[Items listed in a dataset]
┄┄┄┄┄┄┄┄┄┄┄┄┄┄┄┄┄┄┄┄
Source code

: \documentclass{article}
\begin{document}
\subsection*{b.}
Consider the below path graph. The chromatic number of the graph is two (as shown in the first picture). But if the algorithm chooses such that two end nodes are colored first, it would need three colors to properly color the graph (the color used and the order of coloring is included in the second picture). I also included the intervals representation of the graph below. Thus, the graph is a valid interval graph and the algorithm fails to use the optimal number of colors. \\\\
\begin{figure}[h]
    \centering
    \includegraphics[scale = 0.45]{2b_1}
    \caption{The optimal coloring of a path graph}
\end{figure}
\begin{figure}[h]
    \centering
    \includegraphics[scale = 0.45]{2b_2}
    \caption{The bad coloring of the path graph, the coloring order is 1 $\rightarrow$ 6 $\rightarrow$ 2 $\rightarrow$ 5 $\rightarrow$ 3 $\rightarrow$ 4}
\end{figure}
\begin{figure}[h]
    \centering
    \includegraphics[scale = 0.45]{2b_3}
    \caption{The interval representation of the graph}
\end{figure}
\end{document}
┄┄┄┄┄┄┄┄┄┄┄┄┄┄┄┄┄┄┄┄
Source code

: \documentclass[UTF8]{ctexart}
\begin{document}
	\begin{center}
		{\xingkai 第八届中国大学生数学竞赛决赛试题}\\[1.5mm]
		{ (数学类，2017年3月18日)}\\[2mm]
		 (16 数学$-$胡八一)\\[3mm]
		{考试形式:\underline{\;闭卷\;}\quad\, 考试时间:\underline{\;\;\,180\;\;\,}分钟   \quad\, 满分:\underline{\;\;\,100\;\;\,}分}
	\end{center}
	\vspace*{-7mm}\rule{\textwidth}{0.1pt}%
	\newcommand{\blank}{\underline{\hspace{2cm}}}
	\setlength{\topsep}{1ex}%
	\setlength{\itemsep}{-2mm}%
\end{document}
┄┄┄┄┄┄┄┄┄┄┄┄┄┄┄┄┄┄┄┄
» About this task: Every line that holds the word "includegraphics" should be copied from the records above.

» Reply to the task:
    \includegraphics[scale = 0.45]{2b_1}
    \includegraphics[scale = 0.45]{2b_2}
    \includegraphics[scale = 0.45]{2b_3}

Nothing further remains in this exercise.